Health matters: Bigger is not always better for penis size

Bigger is not always better for penis size. Photo | Photosearch

What you need to know:

It is not really the size that matters but what you do with it

A number of men complain that their penises are small and seek ways of enhancing the sizes. Many buy a myriad of products on the internet in the belief that they will enhance their members. Many of these drugs do not work and leave victims more frustrated. 

Then there are men who suffer erectile dysfunction. It is known that once a man has experienced erection failure, they start paying undue attention to their phallus. They then feel that their member is retracting and the size is diminishing. This can be a very stressful experience for a man. In fact, they keep touching their manhood to confirm that it is still there. Of course, in an actual sense, there is no shrinkage that goes on.

But these two common scenarios are not the ones that I am concerned with today, even though they present a quagmire to men who are affected. Today I am concerned with a case of a woman who came to the Sexology clinic seeking help on how to escape from what she described as an anaconda. 

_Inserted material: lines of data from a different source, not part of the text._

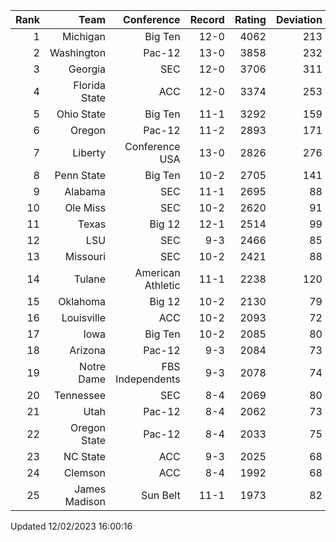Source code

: | Rank  | Team                 | Conference           | Record   | Rating | Deviation |
| ---:  | ---:                 | ---:                 | ---:     | ---:   | ---:      |
| 1     | Michigan             | Big Ten              | 12-0     | 4062   | 213       |
| 2     | Washington           | Pac-12               | 13-0     | 3858   | 232       |
| 3     | Georgia              | SEC                  | 12-0     | 3706   | 311       |
| 4     | Florida State        | ACC                  | 12-0     | 3374   | 253       |
| 5     | Ohio State           | Big Ten              | 11-1     | 3292   | 159       |
| 6     | Oregon               | Pac-12               | 11-2     | 2893   | 171       |
| 7     | Liberty              | Conference USA       | 13-0     | 2826   | 276       |
| 8     | Penn State           | Big Ten              | 10-2     | 2705   | 141       |
| 9     | Alabama              | SEC                  | 11-1     | 2695   | 88        |
| 10    | Ole Miss             | SEC                  | 10-2     | 2620   | 91        |
| 11    | Texas                | Big 12               | 12-1     | 2514   | 99        |
| 12    | LSU                  | SEC                  | 9-3      | 2466   | 85        |
| 13    | Missouri             | SEC                  | 10-2     | 2421   | 88        |
| 14    | Tulane               | American Athletic    | 11-1     | 2238   | 120       |
| 15    | Oklahoma             | Big 12               | 10-2     | 2130   | 79        |
| 16    | Louisville           | ACC                  | 10-2     | 2093   | 72        |
| 17    | Iowa                 | Big Ten              | 10-2     | 2085   | 80        |
| 18    | Arizona              | Pac-12               | 9-3      | 2084   | 73        |
| 19    | Notre Dame           | FBS Independents     | 9-3      | 2078   | 74        |
| 20    | Tennessee            | SEC                  | 8-4      | 2069   | 80        |
| 21    | Utah                 | Pac-12               | 8-4      | 2062   | 73        |
| 22    | Oregon State         | Pac-12               | 8-4      | 2033   | 75        |
| 23    | NC State             | ACC                  | 9-3      | 2025   | 68        |
| 24    | Clemson              | ACC                  | 8-4      | 1992   | 68        |
| 25    | James Madison        | Sun Belt             | 11-1     | 1973   | 82        |

Updated 12/02/2023 16:00:16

“I am serious, it is damn scary, it is an anaconda, please save me from it,” this woman, Agnes pleaded.

An anaconda is a type of snake that is known to grow to massive sizes. A green anaconda can grow up to 10 metres or more in length and can weigh over 200 kilos with a circumference of up to 100 centimetres. 

“What’s this anaconda story all about?” I ask her. 

“My husband’s penis is huge and it hurts,” she replied.

Agnes was 25 and was newly married. During their one year of courtship, they rarely met as they worked in different towns. The few times that they had tried to be intimate, Agnes had pleaded with her boyfriend now husband to stop, because she was in too much pain. 

 “Though I was not a virgin, I didn’t have so much experience in the bedroom. I thought that the pain I felt was because we were unfamiliar to each other body-wise, and with time things will improve,” Agnes shares. 

While the bedroom experience didn’t improve on the few times that they copulated, the couple’s love grew sporadically.

“I grew to love him. He was a caring and kind boyfriend, and I could see a future with him. I just wished I would stop feeling the pain when we had sex,” Agnes says. 

Agnes admits because of the discomfort in the bedroom, she avoided visiting her boyfriend, until it was necessary. 

“But you still went ahead and married him?” I enquire.

“Yes, I guess I looked at the good and hoped the bedroom issue would improve with time. I wanted the relationship to work really badly,” Agnes says. 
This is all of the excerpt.